Isole Tremiti: The Pearls of the Adriatic

| Wed, 07/09/2014 - 07:03

An hour’s ferry ride from the port of Termoli, in the province of Foggia, just above the heel of Italy is a divers’ paradise known as Isole Tremiti. The archipelago is made up of five islands that are often referred to as the ‘Pearls of the Adriatic’, an odd epithet considering the name of these islands that form part of the Gargano National Park are named after their history of under-sea earthquakes and seismic activity: tremiti literally means quakes or tremors.
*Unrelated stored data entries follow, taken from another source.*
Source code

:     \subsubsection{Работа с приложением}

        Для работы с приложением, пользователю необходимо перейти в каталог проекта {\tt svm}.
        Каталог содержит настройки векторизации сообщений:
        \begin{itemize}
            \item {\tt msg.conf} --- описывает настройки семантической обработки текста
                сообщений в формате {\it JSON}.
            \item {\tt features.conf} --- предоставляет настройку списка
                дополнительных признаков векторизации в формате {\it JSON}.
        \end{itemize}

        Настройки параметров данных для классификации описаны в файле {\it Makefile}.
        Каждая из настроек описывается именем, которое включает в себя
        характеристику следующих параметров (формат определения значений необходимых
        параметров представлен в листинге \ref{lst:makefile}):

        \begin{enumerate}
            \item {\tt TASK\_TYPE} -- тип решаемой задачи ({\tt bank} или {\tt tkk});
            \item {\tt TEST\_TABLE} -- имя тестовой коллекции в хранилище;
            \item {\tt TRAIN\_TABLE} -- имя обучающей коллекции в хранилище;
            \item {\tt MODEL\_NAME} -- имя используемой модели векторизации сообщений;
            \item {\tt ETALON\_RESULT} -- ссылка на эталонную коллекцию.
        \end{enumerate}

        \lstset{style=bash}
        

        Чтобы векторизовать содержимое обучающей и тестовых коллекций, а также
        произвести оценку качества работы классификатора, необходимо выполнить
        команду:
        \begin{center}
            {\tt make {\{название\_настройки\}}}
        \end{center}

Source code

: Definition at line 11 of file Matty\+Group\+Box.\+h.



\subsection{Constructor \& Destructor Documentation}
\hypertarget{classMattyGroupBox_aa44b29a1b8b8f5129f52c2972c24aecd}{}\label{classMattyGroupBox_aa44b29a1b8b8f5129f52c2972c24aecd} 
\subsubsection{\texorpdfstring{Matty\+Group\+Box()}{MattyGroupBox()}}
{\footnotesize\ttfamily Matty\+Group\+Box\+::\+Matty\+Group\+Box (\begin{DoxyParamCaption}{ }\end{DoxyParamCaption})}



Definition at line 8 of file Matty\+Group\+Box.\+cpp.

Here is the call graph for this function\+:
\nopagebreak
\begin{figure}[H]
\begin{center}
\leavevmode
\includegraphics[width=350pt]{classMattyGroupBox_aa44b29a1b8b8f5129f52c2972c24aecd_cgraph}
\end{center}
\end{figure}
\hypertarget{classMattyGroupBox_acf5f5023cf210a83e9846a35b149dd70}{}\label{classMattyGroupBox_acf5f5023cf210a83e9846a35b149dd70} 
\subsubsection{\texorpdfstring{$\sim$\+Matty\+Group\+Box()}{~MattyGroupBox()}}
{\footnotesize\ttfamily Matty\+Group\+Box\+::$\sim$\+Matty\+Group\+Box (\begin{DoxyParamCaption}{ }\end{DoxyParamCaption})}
The beauty of the islands is juxtaposed with its chequered history. Julia the Younger (19BC – 29AD) was exiled to one of the islands by her grandfather, the Emperor Augustus, for having an affair with the Roman senator Decimus Junius Silanus. Charlemagne had his father-in-law sent here, after barbarically removing his eyes and limbs. During Benito Mussolini’s fascist regime, the islands were used for the internment of political prisoners and men accused of homosexuality.
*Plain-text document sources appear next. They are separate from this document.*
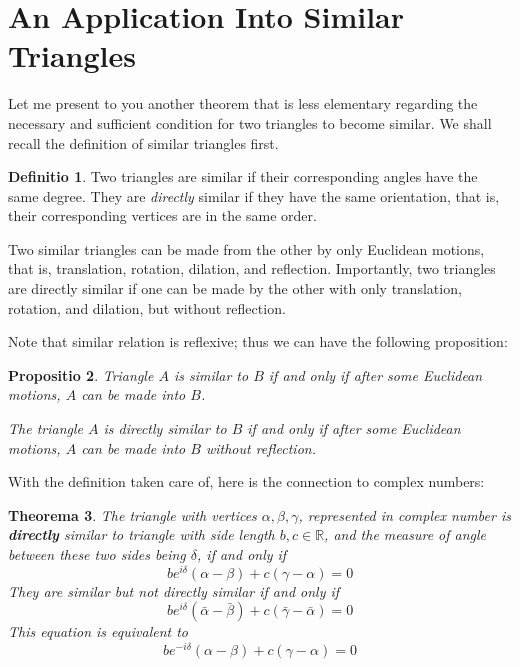 \documentclass[12pt, a4paper]{article}
\newtheorem{theorem}{Theorema}[section]
\newtheorem{proposition}[theorem]{Propositio}
\theoremstyle{definition}
\newtheorem{definition}[theorem]{Definitio}
\theoremstyle{remark}
\newcommand{\bb}[1]{\mathbb{#1}}
\begin{document}
\section{An Application Into Similar Triangles}

Let me present to you another theorem that is less elementary regarding the necessary and sufficient condition for two triangles to become similar. We shall recall the definition of similar triangles first.

\begin{definition}
Two triangles are similar if their corresponding angles have the same degree. 
They are \emph{directly} similar if they have the same orientation, that is, their corresponding vertices are in the same order.
\end{definition}

Two similar triangles can be made from the other by only Euclidean motions, that is, translation, rotation, dilation, and reflection. 
Importantly, two triangles are directly similar if one can be made by the other with only translation, rotation, and dilation, but without reflection. 

Note that similar relation is reflexive; thus we can have the following proposition: 

\begin{proposition}\label{prop:similarAndEuclideanMotion}
Triangle $A$ is similar to $B$ if and only if after some Euclidean motions, $A$ can be made into $B$. 

The triangle $A$ is directly similar to $B$ if and only if after some Euclidean motions, $A$ can be made into $B$ without reflection.
\end{proposition}

With the definition taken care of, here is the connection to complex numbers:
\begin{theorem}
	The triangle with vertices $\alpha, \beta, \gamma$, represented in complex number 
	is \textbf{directly} similar to triangle with side length $b, c \in \bb{R}$, and the measure of angle between these two sides being $\delta$, if and only if 
	\begin{equation}\label{eq:directSimilar}
		be^{i \delta}(\alpha - \beta) + c(\gamma - \alpha) = 0
	\end{equation}
	They are similar but not directly similar if and only if
	\begin{equation}
		be^{i \delta}(\bar{\alpha} - \bar{\beta}) + c(\bar{\gamma} - \bar{\alpha}) = 0
	\end{equation}
	This equation is equivalent to 
	\begin{equation}\label{eq:nondirectsimilar}
		be^{-i \delta}(\alpha - \beta) + c(\gamma - \alpha) = 0
	\end{equation}
\end{theorem}
\end{document}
Now, however, the islands are a thriving tourist attraction because of the many coves and grottoes and the clear waters that are ideal for snorkelling and scuba diving. One of the things that make these isles in the Adriatic so appealing is the absence of motor vehicles.

San Domino is the most developed of the islands and is perfect for coastline walks: it takes two hours to walk the length of the island, however for anyone wanting to get around by pedal power, there’s a bicycle hire establishment at Piazzetta San Domino.

For those wanting to relax, the island has the only sandy beach in the archipelago, at Cala Arena; but arrive early in summer as this is a very popular spot with visitors.

This island is a naturalist’s paradise, great swathes of land are covered by fragrant Aleppo pine and in the summer the abundance of flora can be breathtaking. Two popular tourist attractions are ‘The Elephant’, a great rock formation near Cala Matano that resembles a 20-meter-high pachyderm drinking from the sea, and the ‘Cave of Swallows’, where crystalline waters allow you to watch the fish below the surface and sea swallows swoop in to tend their nests in the spring. At Cala Zio Cesare, it is possible to dive to a Roman shipwreck that lies 24 metres down on the seabed. 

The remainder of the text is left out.